**ACTIVITY**
Determine how many lines in the entries below include the word "Access", and reply with that number alone.

**INPUT DATA**

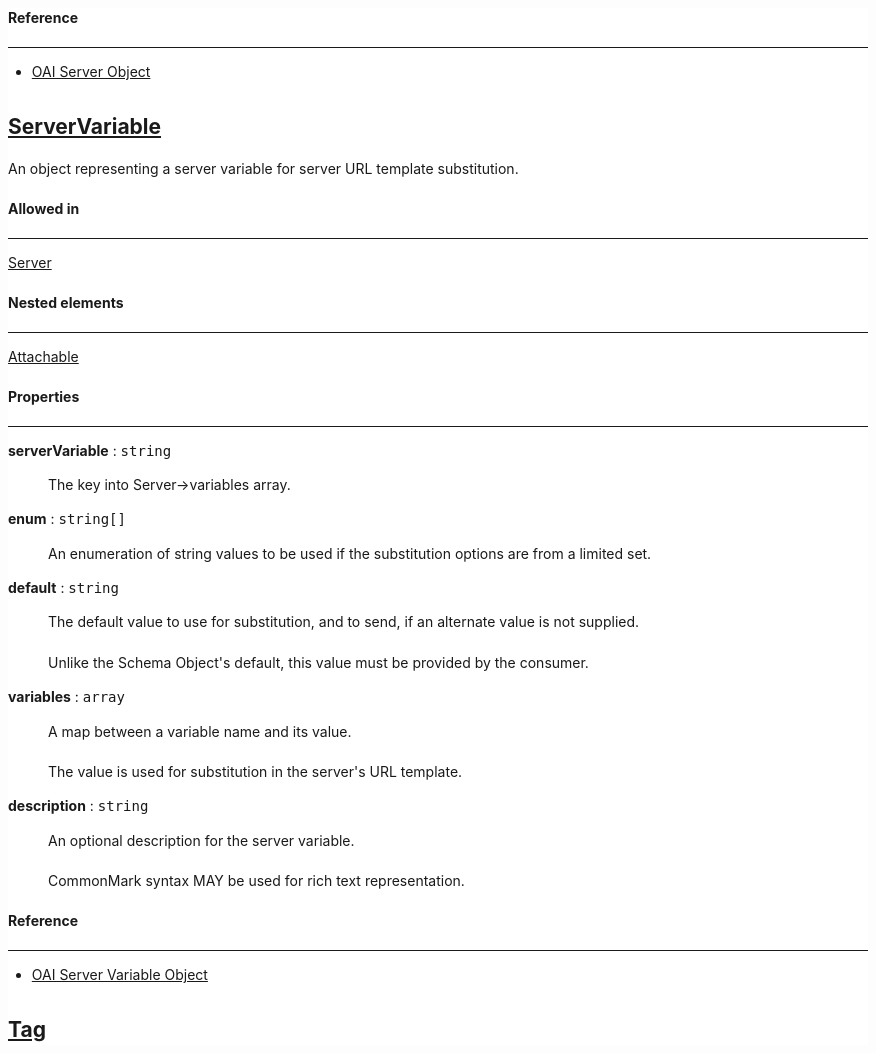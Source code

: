 #### Reference
---
- [OAI Server Object](https://github.com/OAI/OpenAPI-Specification/blob/main/versions/3.1.0.md#server-object)

## [ServerVariable](https://github.com/zircote/swagger-php/tree/master/src/Annotations/ServerVariable.php)

An object representing a server variable for server URL template substitution.

#### Allowed in
---
<a href="#server">Server</a>

#### Nested elements
---
<a href="#attachable">Attachable</a>

#### Properties
---
<dl>
  <dt><strong>serverVariable</strong> : <span style="font-family: monospace;">string</span></dt>
  <dd><p>The key into Server->variables array.</p></dd>
  <dt><strong>enum</strong> : <span style="font-family: monospace;">string[]</span></dt>
  <dd><p>An enumeration of string values to be used if the substitution options are from a limited set.</p></dd>
  <dt><strong>default</strong> : <span style="font-family: monospace;">string</span></dt>
  <dd><p>The default value to use for substitution, and to send, if an alternate value is not supplied.<br />
<br />
Unlike the Schema Object's default, this value must be provided by the consumer.</p></dd>
  <dt><strong>variables</strong> : <span style="font-family: monospace;">array</span></dt>
  <dd><p>A map between a variable name and its value.<br />
<br />
The value is used for substitution in the server's URL template.</p></dd>
  <dt><strong>description</strong> : <span style="font-family: monospace;">string</span></dt>
  <dd><p>An optional description for the server variable.<br />
<br />
CommonMark syntax MAY be used for rich text representation.</p></dd>
</dl>

#### Reference
---
- [OAI Server Variable Object](https://github.com/OAI/OpenAPI-Specification/blob/main/versions/3.1.0.md#server-variable-object)

## [Tag](https://github.com/zircote/swagger-php/tree/master/src/Annotations/Tag.php)
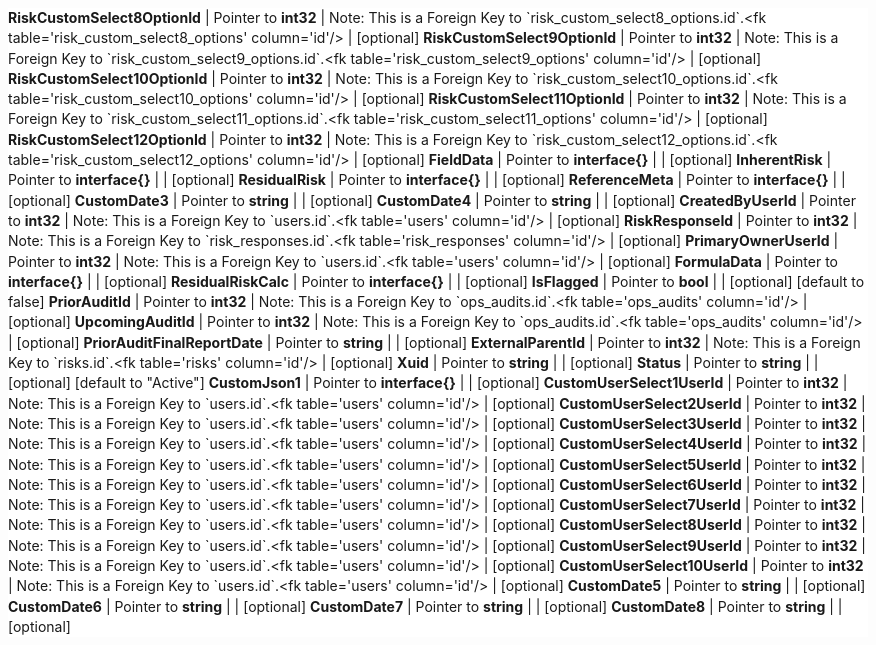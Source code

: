 **RiskCustomSelect8OptionId** | Pointer to **int32** | Note: This is a Foreign Key to &#x60;risk_custom_select8_options.id&#x60;.&lt;fk table&#x3D;&#39;risk_custom_select8_options&#39; column&#x3D;&#39;id&#39;/&gt; | [optional] 
**RiskCustomSelect9OptionId** | Pointer to **int32** | Note: This is a Foreign Key to &#x60;risk_custom_select9_options.id&#x60;.&lt;fk table&#x3D;&#39;risk_custom_select9_options&#39; column&#x3D;&#39;id&#39;/&gt; | [optional] 
**RiskCustomSelect10OptionId** | Pointer to **int32** | Note: This is a Foreign Key to &#x60;risk_custom_select10_options.id&#x60;.&lt;fk table&#x3D;&#39;risk_custom_select10_options&#39; column&#x3D;&#39;id&#39;/&gt; | [optional] 
**RiskCustomSelect11OptionId** | Pointer to **int32** | Note: This is a Foreign Key to &#x60;risk_custom_select11_options.id&#x60;.&lt;fk table&#x3D;&#39;risk_custom_select11_options&#39; column&#x3D;&#39;id&#39;/&gt; | [optional] 
**RiskCustomSelect12OptionId** | Pointer to **int32** | Note: This is a Foreign Key to &#x60;risk_custom_select12_options.id&#x60;.&lt;fk table&#x3D;&#39;risk_custom_select12_options&#39; column&#x3D;&#39;id&#39;/&gt; | [optional] 
**FieldData** | Pointer to **interface{}** |  | [optional] 
**InherentRisk** | Pointer to **interface{}** |  | [optional] 
**ResidualRisk** | Pointer to **interface{}** |  | [optional] 
**ReferenceMeta** | Pointer to **interface{}** |  | [optional] 
**CustomDate3** | Pointer to **string** |  | [optional] 
**CustomDate4** | Pointer to **string** |  | [optional] 
**CreatedByUserId** | Pointer to **int32** | Note: This is a Foreign Key to &#x60;users.id&#x60;.&lt;fk table&#x3D;&#39;users&#39; column&#x3D;&#39;id&#39;/&gt; | [optional] 
**RiskResponseId** | Pointer to **int32** | Note: This is a Foreign Key to &#x60;risk_responses.id&#x60;.&lt;fk table&#x3D;&#39;risk_responses&#39; column&#x3D;&#39;id&#39;/&gt; | [optional] 
**PrimaryOwnerUserId** | Pointer to **int32** | Note: This is a Foreign Key to &#x60;users.id&#x60;.&lt;fk table&#x3D;&#39;users&#39; column&#x3D;&#39;id&#39;/&gt; | [optional] 
**FormulaData** | Pointer to **interface{}** |  | [optional] 
**ResidualRiskCalc** | Pointer to **interface{}** |  | [optional] 
**IsFlagged** | Pointer to **bool** |  | [optional] [default to false]
**PriorAuditId** | Pointer to **int32** | Note: This is a Foreign Key to &#x60;ops_audits.id&#x60;.&lt;fk table&#x3D;&#39;ops_audits&#39; column&#x3D;&#39;id&#39;/&gt; | [optional] 
**UpcomingAuditId** | Pointer to **int32** | Note: This is a Foreign Key to &#x60;ops_audits.id&#x60;.&lt;fk table&#x3D;&#39;ops_audits&#39; column&#x3D;&#39;id&#39;/&gt; | [optional] 
**PriorAuditFinalReportDate** | Pointer to **string** |  | [optional] 
**ExternalParentId** | Pointer to **int32** | Note: This is a Foreign Key to &#x60;risks.id&#x60;.&lt;fk table&#x3D;&#39;risks&#39; column&#x3D;&#39;id&#39;/&gt; | [optional] 
**Xuid** | Pointer to **string** |  | [optional] 
**Status** | Pointer to **string** |  | [optional] [default to "Active"]
**CustomJson1** | Pointer to **interface{}** |  | [optional] 
**CustomUserSelect1UserId** | Pointer to **int32** | Note: This is a Foreign Key to &#x60;users.id&#x60;.&lt;fk table&#x3D;&#39;users&#39; column&#x3D;&#39;id&#39;/&gt; | [optional] 
**CustomUserSelect2UserId** | Pointer to **int32** | Note: This is a Foreign Key to &#x60;users.id&#x60;.&lt;fk table&#x3D;&#39;users&#39; column&#x3D;&#39;id&#39;/&gt; | [optional] 
**CustomUserSelect3UserId** | Pointer to **int32** | Note: This is a Foreign Key to &#x60;users.id&#x60;.&lt;fk table&#x3D;&#39;users&#39; column&#x3D;&#39;id&#39;/&gt; | [optional] 
**CustomUserSelect4UserId** | Pointer to **int32** | Note: This is a Foreign Key to &#x60;users.id&#x60;.&lt;fk table&#x3D;&#39;users&#39; column&#x3D;&#39;id&#39;/&gt; | [optional] 
**CustomUserSelect5UserId** | Pointer to **int32** | Note: This is a Foreign Key to &#x60;users.id&#x60;.&lt;fk table&#x3D;&#39;users&#39; column&#x3D;&#39;id&#39;/&gt; | [optional] 
**CustomUserSelect6UserId** | Pointer to **int32** | Note: This is a Foreign Key to &#x60;users.id&#x60;.&lt;fk table&#x3D;&#39;users&#39; column&#x3D;&#39;id&#39;/&gt; | [optional] 
**CustomUserSelect7UserId** | Pointer to **int32** | Note: This is a Foreign Key to &#x60;users.id&#x60;.&lt;fk table&#x3D;&#39;users&#39; column&#x3D;&#39;id&#39;/&gt; | [optional] 
**CustomUserSelect8UserId** | Pointer to **int32** | Note: This is a Foreign Key to &#x60;users.id&#x60;.&lt;fk table&#x3D;&#39;users&#39; column&#x3D;&#39;id&#39;/&gt; | [optional] 
**CustomUserSelect9UserId** | Pointer to **int32** | Note: This is a Foreign Key to &#x60;users.id&#x60;.&lt;fk table&#x3D;&#39;users&#39; column&#x3D;&#39;id&#39;/&gt; | [optional] 
**CustomUserSelect10UserId** | Pointer to **int32** | Note: This is a Foreign Key to &#x60;users.id&#x60;.&lt;fk table&#x3D;&#39;users&#39; column&#x3D;&#39;id&#39;/&gt; | [optional] 
**CustomDate5** | Pointer to **string** |  | [optional] 
**CustomDate6** | Pointer to **string** |  | [optional] 
**CustomDate7** | Pointer to **string** |  | [optional] 
**CustomDate8** | Pointer to **string** |  | [optional] 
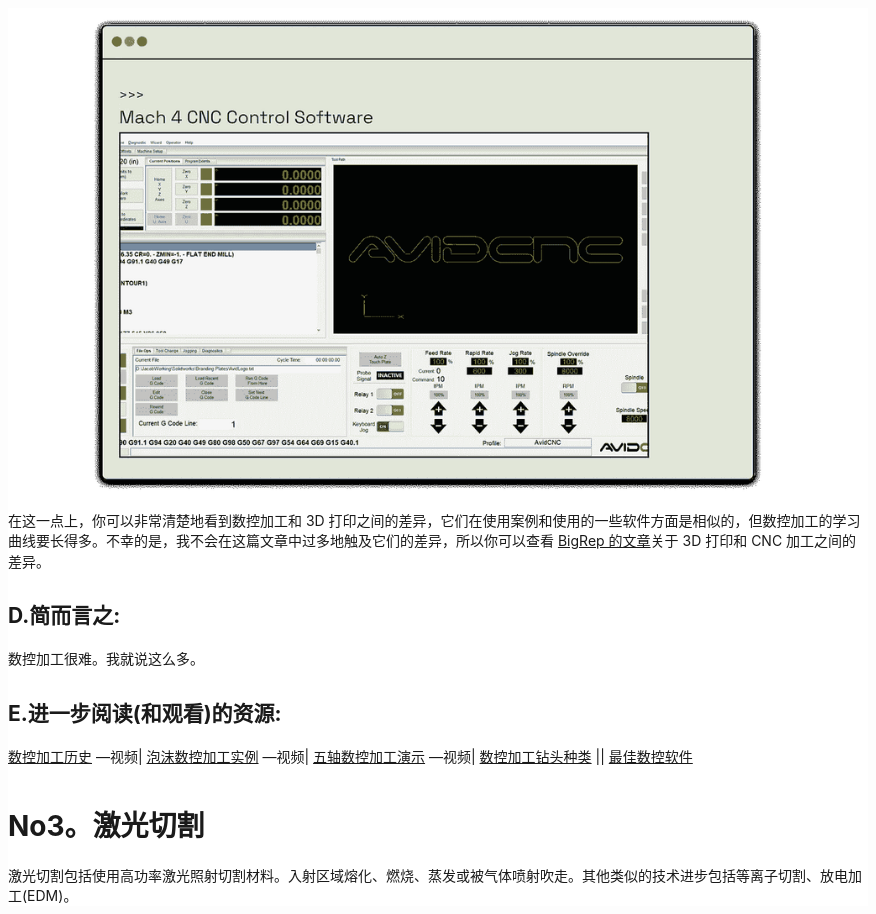 ![](img/12e5a45ad4c2379bdf912de20907a999.png)

在这一点上，你可以非常清楚地看到数控加工和 3D 打印之间的差异，它们在使用案例和使用的一些软件方面是相似的，但数控加工的学习曲线要长得多。不幸的是，我不会在这篇文章中过多地触及它们的差异，所以你可以查看 [BigRep 的文章](https://bigrep.com/posts/cnc-vs-3d-printing/)关于 3D 打印和 CNC 加工之间的差异。

## D.简而言之:

数控加工很难。我就说这么多。

## E.进一步阅读(和观看)的资源:

[数控加工历史](https://youtu.be/TdoaHK5TRh8) —视频| [泡沫数控加工实例](https://www.youtube.com/watch?v=hErWGgRRCKg) —视频| [五轴数控加工演示](https://www.youtube.com/watch?v=H7A8uYUq1BQ) —视频| [数控加工钻头种类](https://all3dp.com/2/guide-to-cnc-router-bits-all-you-need-to-know/) || [最佳数控软件](https://mellowpine.com/cnc/best-cnc-software/#sim)

# **No3。激光切割**

激光切割包括使用高功率激光照射切割材料。入射区域熔化、燃烧、蒸发或被气体喷射吹走。其他类似的技术进步包括等离子切割、放电加工(EDM)。
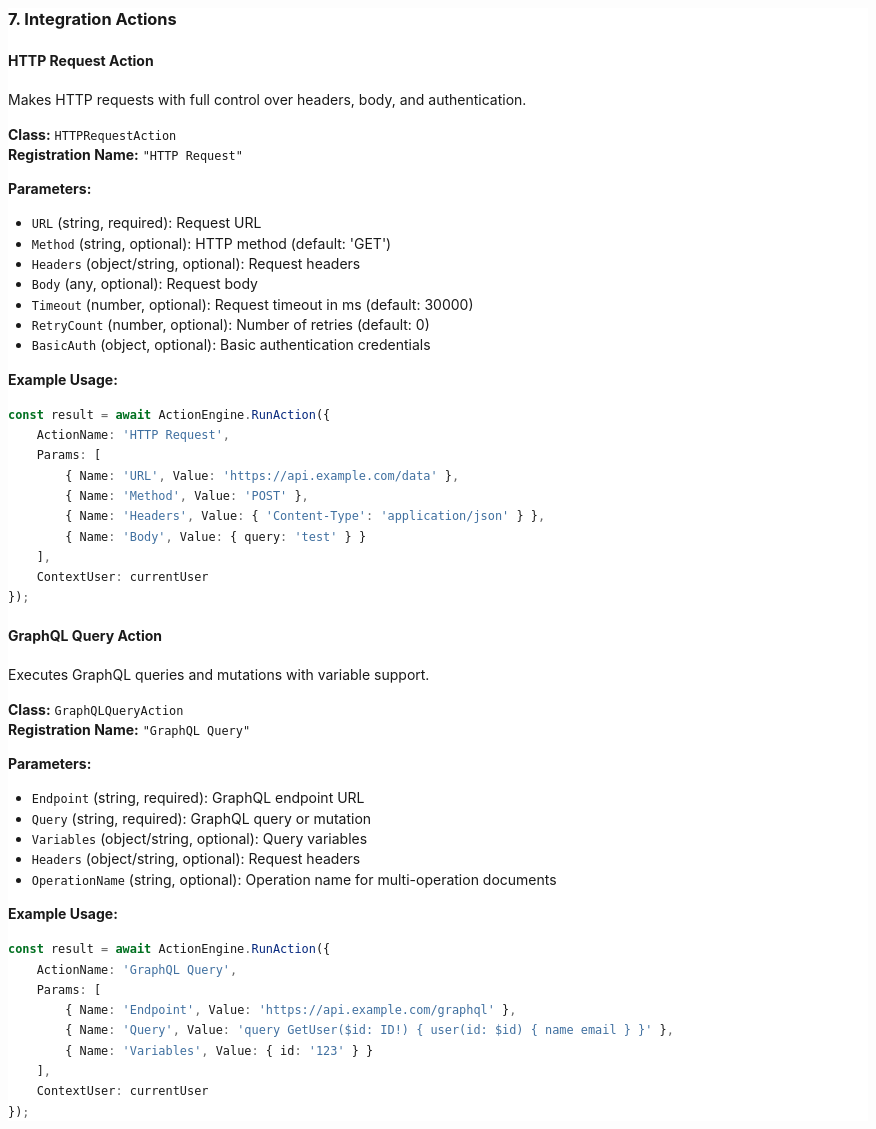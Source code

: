 ### 7. Integration Actions

#### HTTP Request Action

Makes HTTP requests with full control over headers, body, and authentication.

**Class:** `HTTPRequestAction`  
**Registration Name:** `"HTTP Request"`

**Parameters:**
- `URL` (string, required): Request URL
- `Method` (string, optional): HTTP method (default: 'GET')
- `Headers` (object/string, optional): Request headers
- `Body` (any, optional): Request body
- `Timeout` (number, optional): Request timeout in ms (default: 30000)
- `RetryCount` (number, optional): Number of retries (default: 0)
- `BasicAuth` (object, optional): Basic authentication credentials

**Example Usage:**

```typescript
const result = await ActionEngine.RunAction({
    ActionName: 'HTTP Request',
    Params: [
        { Name: 'URL', Value: 'https://api.example.com/data' },
        { Name: 'Method', Value: 'POST' },
        { Name: 'Headers', Value: { 'Content-Type': 'application/json' } },
        { Name: 'Body', Value: { query: 'test' } }
    ],
    ContextUser: currentUser
});
```

#### GraphQL Query Action

Executes GraphQL queries and mutations with variable support.

**Class:** `GraphQLQueryAction`  
**Registration Name:** `"GraphQL Query"`

**Parameters:**
- `Endpoint` (string, required): GraphQL endpoint URL
- `Query` (string, required): GraphQL query or mutation
- `Variables` (object/string, optional): Query variables
- `Headers` (object/string, optional): Request headers
- `OperationName` (string, optional): Operation name for multi-operation documents

**Example Usage:**

```typescript
const result = await ActionEngine.RunAction({
    ActionName: 'GraphQL Query',
    Params: [
        { Name: 'Endpoint', Value: 'https://api.example.com/graphql' },
        { Name: 'Query', Value: 'query GetUser($id: ID!) { user(id: $id) { name email } }' },
        { Name: 'Variables', Value: { id: '123' } }
    ],
    ContextUser: currentUser
});
```
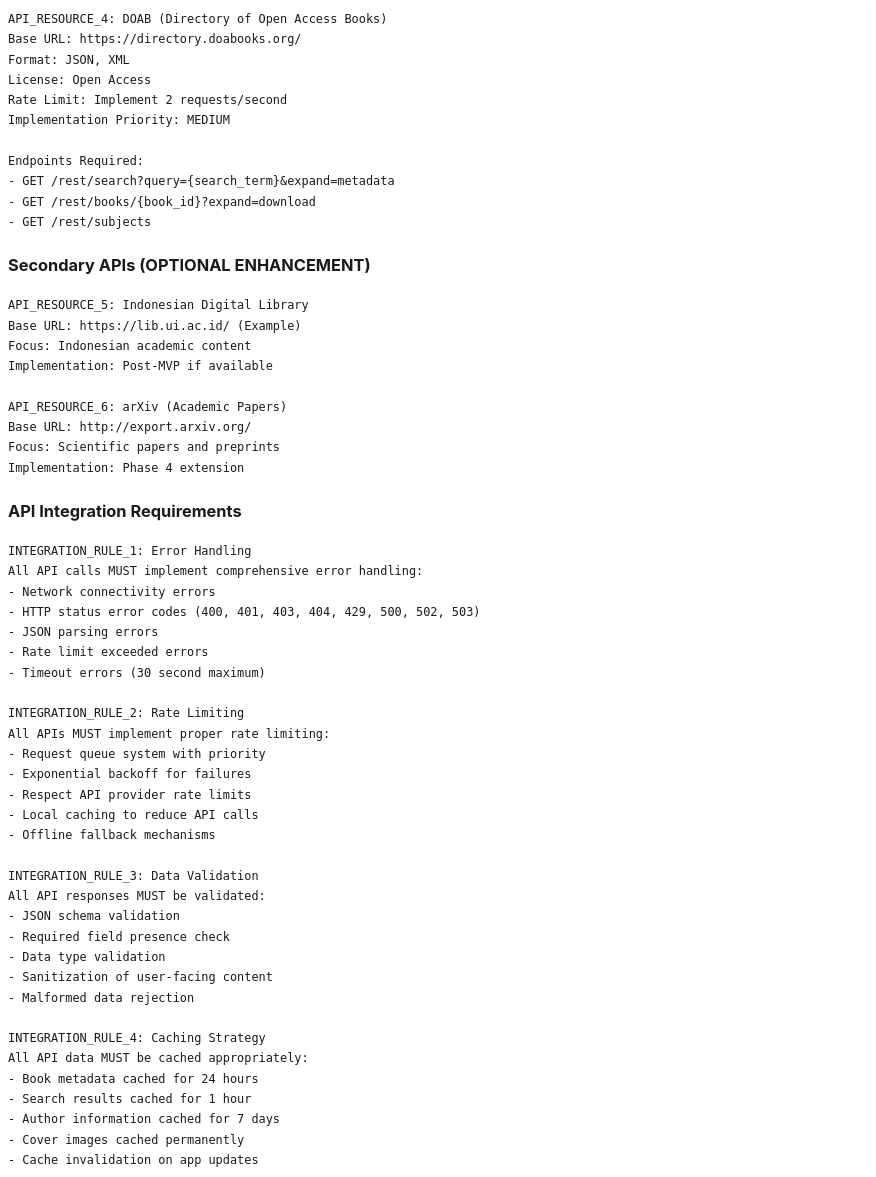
 ```
API_RESOURCE_4: DOAB (Directory of Open Access Books)
Base URL: https://directory.doabooks.org/
Format: JSON, XML
License: Open Access
Rate Limit: Implement 2 requests/second
Implementation Priority: MEDIUM

Endpoints Required:
- GET /rest/search?query={search_term}&expand=metadata
- GET /rest/books/{book_id}?expand=download
- GET /rest/subjects
```

### Secondary APIs (OPTIONAL ENHANCEMENT)
```
API_RESOURCE_5: Indonesian Digital Library
Base URL: https://lib.ui.ac.id/ (Example)
Focus: Indonesian academic content
Implementation: Post-MVP if available

API_RESOURCE_6: arXiv (Academic Papers)
Base URL: http://export.arxiv.org/
Focus: Scientific papers and preprints
Implementation: Phase 4 extension
```

### API Integration Requirements
```
INTEGRATION_RULE_1: Error Handling
All API calls MUST implement comprehensive error handling:
- Network connectivity errors
- HTTP status error codes (400, 401, 403, 404, 429, 500, 502, 503)
- JSON parsing errors
- Rate limit exceeded errors
- Timeout errors (30 second maximum)

INTEGRATION_RULE_2: Rate Limiting
All APIs MUST implement proper rate limiting:
- Request queue system with priority
- Exponential backoff for failures
- Respect API provider rate limits
- Local caching to reduce API calls
- Offline fallback mechanisms

INTEGRATION_RULE_3: Data Validation
All API responses MUST be validated:
- JSON schema validation
- Required field presence check
- Data type validation
- Sanitization of user-facing content
- Malformed data rejection

INTEGRATION_RULE_4: Caching Strategy
All API data MUST be cached appropriately:
- Book metadata cached for 24 hours
- Search results cached for 1 hour
- Author information cached for 7 days
- Cover images cached permanently
- Cache invalidation on app updates
```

**RESPONSE BELOW**
2